Your task is to copy every line of the entries that holds the word "desert".

[Collected data]
Segment Open

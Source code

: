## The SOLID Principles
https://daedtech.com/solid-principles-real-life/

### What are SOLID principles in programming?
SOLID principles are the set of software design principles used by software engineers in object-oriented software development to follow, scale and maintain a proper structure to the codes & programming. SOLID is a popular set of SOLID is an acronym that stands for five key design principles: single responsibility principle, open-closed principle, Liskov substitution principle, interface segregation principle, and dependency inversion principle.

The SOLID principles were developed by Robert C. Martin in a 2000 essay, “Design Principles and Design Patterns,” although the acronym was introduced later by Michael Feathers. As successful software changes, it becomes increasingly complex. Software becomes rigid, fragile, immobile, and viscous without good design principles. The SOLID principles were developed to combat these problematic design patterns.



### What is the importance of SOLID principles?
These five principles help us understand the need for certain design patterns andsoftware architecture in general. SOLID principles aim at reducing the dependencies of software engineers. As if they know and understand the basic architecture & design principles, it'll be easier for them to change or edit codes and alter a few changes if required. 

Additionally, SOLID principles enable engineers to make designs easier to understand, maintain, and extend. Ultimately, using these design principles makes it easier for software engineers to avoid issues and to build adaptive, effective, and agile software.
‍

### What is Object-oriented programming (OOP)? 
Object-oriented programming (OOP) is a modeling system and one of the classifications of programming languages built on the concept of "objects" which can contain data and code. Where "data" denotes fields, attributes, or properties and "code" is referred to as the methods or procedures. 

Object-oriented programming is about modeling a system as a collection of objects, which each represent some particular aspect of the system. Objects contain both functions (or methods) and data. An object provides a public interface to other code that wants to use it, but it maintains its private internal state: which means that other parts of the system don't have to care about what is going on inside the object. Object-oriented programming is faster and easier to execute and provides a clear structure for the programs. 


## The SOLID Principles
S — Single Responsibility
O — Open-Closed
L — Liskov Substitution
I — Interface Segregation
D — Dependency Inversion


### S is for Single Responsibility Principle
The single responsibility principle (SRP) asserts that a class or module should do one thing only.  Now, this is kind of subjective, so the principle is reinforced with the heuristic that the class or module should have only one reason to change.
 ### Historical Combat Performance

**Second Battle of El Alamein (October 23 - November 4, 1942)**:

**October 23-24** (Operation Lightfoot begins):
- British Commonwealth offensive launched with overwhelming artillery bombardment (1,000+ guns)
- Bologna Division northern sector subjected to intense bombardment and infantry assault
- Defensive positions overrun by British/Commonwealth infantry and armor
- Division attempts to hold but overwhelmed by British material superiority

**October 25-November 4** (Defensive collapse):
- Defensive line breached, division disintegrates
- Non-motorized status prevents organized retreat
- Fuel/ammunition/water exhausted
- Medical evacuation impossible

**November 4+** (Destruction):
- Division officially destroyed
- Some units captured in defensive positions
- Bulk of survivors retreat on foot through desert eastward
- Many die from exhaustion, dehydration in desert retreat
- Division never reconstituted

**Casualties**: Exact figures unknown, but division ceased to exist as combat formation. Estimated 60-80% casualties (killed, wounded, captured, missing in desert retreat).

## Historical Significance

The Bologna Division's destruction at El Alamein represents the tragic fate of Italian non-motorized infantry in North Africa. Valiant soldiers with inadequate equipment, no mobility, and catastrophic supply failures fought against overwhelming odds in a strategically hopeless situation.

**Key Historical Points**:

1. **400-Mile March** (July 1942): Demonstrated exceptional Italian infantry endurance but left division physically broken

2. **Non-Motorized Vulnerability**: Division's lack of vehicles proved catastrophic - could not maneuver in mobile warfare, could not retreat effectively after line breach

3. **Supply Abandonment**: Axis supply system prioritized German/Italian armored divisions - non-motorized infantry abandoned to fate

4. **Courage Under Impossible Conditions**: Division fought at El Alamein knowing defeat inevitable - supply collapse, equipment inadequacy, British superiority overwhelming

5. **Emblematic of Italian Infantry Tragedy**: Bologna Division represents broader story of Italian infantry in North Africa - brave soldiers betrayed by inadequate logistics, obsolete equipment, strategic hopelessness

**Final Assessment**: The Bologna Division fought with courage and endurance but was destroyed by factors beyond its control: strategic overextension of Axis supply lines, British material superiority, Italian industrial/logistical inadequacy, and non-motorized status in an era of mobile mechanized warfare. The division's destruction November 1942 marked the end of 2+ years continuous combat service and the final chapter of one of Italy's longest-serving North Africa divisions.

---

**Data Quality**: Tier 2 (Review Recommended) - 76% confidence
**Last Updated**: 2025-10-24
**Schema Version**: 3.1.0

Segment Closed

● Written solution
- Bulk of survivors retreat on foot through desert eastward
- Many die from exhaustion, dehydration in desert retreat
**Casualties**: Exact figures unknown, but division ceased to exist as combat formation. Estimated 60-80% casualties (killed, wounded, captured, missing in desert retreat).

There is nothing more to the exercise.